Right now, there is very little that I will deny anyone. If someone needs me for any reason, I generally there.
I’m not someone who says I’m there for everyone and yet when someone comes to me for help, find a reason to avoid it. If you have a legit issue and you think I have any ability at all to aid, I will be there and I will do it. I
I know I have people I can turn to if I needed to but lately I haven’t needed to, and honestly recently when I did need to I just came here and posted something online. I’m not someone who will whine saying that I’m there for everyone but no one is there for me. I happen to find this a funny statement, Most times when you hear someone say that, you’ll come to the realization that they are not so much there for everyone like they say they are… cause I know that right now if I had any kind of crisis, I can turn to a lot of people and they’ll be there for me. . . why will they be? because they know that if situations were reversed (and they usually are lol) … I’m here for them.
I also, am not someone who feels the need to instigate problems and situations just so I can be the white knight. I love hearing from someone who they are usually the hero in their story but upon closer inspection you find out that they were originally a catalyst that caused the issue in the first place. Not to say I haven’t caused drama, but I don’t brag when I am instrumental in resolving problems like that.
I know I talk about hero-complex giving me purpose in life. But, honestly, I mean it when I say that I would much rather feel useless and have everyone I care about be happy…. then feel useful because of their trouble.
Thing is people talk before thinking. Of this I am guilty as well, this entry for example is a perfect case. I am not going to proof read this. I don’t know what this entry is even about, I am just typing and when I’m done I will press publish after adding a few pictures.

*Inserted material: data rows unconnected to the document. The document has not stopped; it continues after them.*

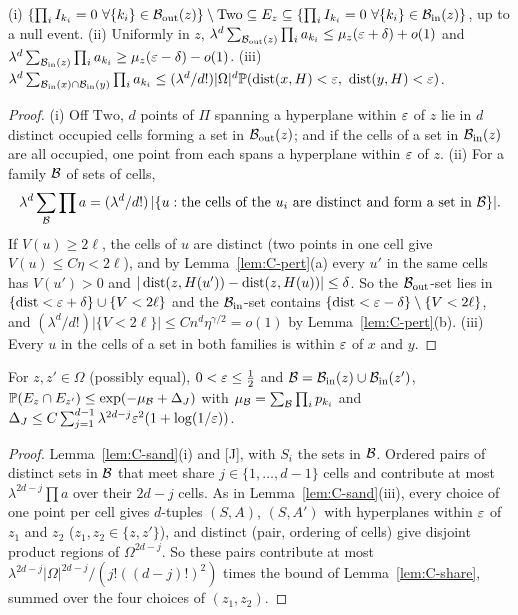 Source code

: \begin{lemma}[Sandwich]\label{lem:C-sand}
(i) $\{\prod_iI_{k_i} = 0\ \forall\{k_i\} \in \mathcal{B}_{\mathrm{out}}(z)\} \setminus \mathrm{Two} \subseteq E_z \subseteq \{\prod_iI_{k_i} = 0\ \forall\{k_i\} \in \mathcal{B}_{\mathrm{in}}(z)\}$, up to a
null event. (ii) Uniformly in $z$, $\lambda^d\sum_{\mathcal{B}_{\mathrm{out}}(z)}\prod_ia_{k_i} \le \mu_z(\varepsilon + \delta) + o(1)$ and
$\lambda^d\sum_{\mathcal{B}_{\mathrm{in}}(z)}\prod_ia_{k_i} \ge \mu_z(\varepsilon - \delta) - o(1)$. (iii) $\lambda^d\sum_{\mathcal{B}_{\mathrm{in}}(x) \cap \mathcal{B}_{\mathrm{in}}(y)}\prod_ia_{k_i} \le
(\lambda^d/d!)|\Omega|^d\mathbb{P}(\operatorname{dist}(x, H) < \varepsilon,\ \operatorname{dist}(y, H) < \varepsilon)$.
\end{lemma}

\begin{proof}
(i) Off $\mathrm{Two}$, $d$ points of $\Pi$ spanning a hyperplane within $\varepsilon$ of $z$ lie in $d$ distinct occupied cells forming
a set in $\mathcal{B}_{\mathrm{out}}(z)$; and if the cells of a set in $\mathcal{B}_{\mathrm{in}}(z)$ are all occupied, one point from each spans a hyperplane
within $\varepsilon$ of $z$. (ii) For a family $\mathcal{B}$ of sets of cells,
\[
  \lambda^d\sum_{\mathcal{B}}\prod a = (\lambda^d/d!)\,|\{u : \text{the cells of the }u_i\text{ are distinct and form a set in }\mathcal{B}\}|.
\]
If $V(u) \ge 2\ell$, the cells of $u$ are distinct (two points in one cell give $V(u) \le C\eta < 2\ell$), and by
Lemma~\ref{lem:C-pert}(a) every $u'$ in the same cells has $V(u') > 0$ and $|\operatorname{dist}(z, H(u')) - \operatorname{dist}(z, H(u))| \le \delta$. So
the $\mathcal{B}_{\mathrm{out}}$-set lies in $\{\operatorname{dist} < \varepsilon + \delta\} \cup \{V < 2\ell\}$ and the $\mathcal{B}_{\mathrm{in}}$-set contains
$\{\operatorname{dist} < \varepsilon - \delta\} \setminus \{V < 2\ell\}$, and $(\lambda^d/d!)|\{V < 2\ell\}| \le Cn^d\eta^{\gamma/2} = o(1)$ by
Lemma~\ref{lem:C-pert}(b). (iii) Every $u$ in the cells of a set in both families is within $\varepsilon$ of $x$ and $y$.
\end{proof}

\begin{lemma}[Janson]\label{lem:C-janson}
For $z, z' \in \Omega$ (possibly equal), $0 < \varepsilon \le \frac12$ and $\mathcal{B} = \mathcal{B}_{\mathrm{in}}(z) \cup \mathcal{B}_{\mathrm{in}}(z')$,
$\mathbb{P}(E_z \cap E_{z'}) \le \exp(-\mu_{\mathcal{B}} + \Delta_J)$ with $\mu_{\mathcal{B}} = \sum_{\mathcal{B}}\prod_ip_{k_i}$ and
$\Delta_J \le C\sum_{j=1}^{d-1}\lambda^{2d-j}\varepsilon^2(1 + \log(1/\varepsilon))$.
\end{lemma}

\begin{proof}
Lemma~\ref{lem:C-sand}(i) and [J], with $S_i$ the sets in $\mathcal{B}$. Ordered pairs of distinct sets in $\mathcal{B}$ that meet share
$j \in \{1, \dots, d - 1\}$ cells and contribute at most $\lambda^{2d-j}\prod a$ over their $2d - j$ cells. As in
Lemma~\ref{lem:C-sand}(iii), every choice of one point per cell gives $d$-tuples $(S, A)$, $(S, A')$ with hyperplanes
within $\varepsilon$ of $z_1$ and $z_2$ ($z_1, z_2 \in \{z, z'\}$), and distinct (pair, ordering of cells) give disjoint product
regions of $\Omega^{2d-j}$. So these pairs contribute at most $\lambda^{2d-j}|\Omega|^{2d-j}/(j!((d-j)!)^2)$ times the bound of
Lemma~\ref{lem:C-share}, summed over the four choices of $(z_1, z_2)$.
\end{proof}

Looking back on my early years, I was there. Everyone was able to turn to me if they needed someone. I felt so useful, haha I think it was the only time in my childhood I felt worth a damn. Maybe that’s why now as an adult you can vent, bitch, moan and complain to me and I will not turn you away. I’m not saying that I’ll be all comforting all the time, sometimes stupidity needs to be met with harsh opinions, and a wake-call is needed.
Recently I’ve had to do that. I’ve abandoned a friend of mine and left her to the shitty relationship that is destroying her life. The worst part is… she doesn’t want to admit that I’m right about it. Got her own place, a good job, but she spends all her money and time on him. She actually upset me to the point where I was feeling shitty about myself so I had to take a step back.
I care about her and I want to help her.. but she’s just not ready to be helped.
I want everyone reading this to do something for me. For a 24 hours period at least, just be completely honest, if you have something on your mind.. just say it. I long to live, at least for a day, in a community that has honesty. Don’t kid yourself, don’t worry about what anyone else thinks, just get out and be you.
It’s 30 minutes until I am off work, so I am going to end this pretty soon. I apologize if this entry isn’t up to par and it is kind’ve all over the place. But this is the literal diarrhea that exist in my mind, and this is how it sounds when I share it with you all.
Tomorrow I’m sure I’ll have something more coherent to type about.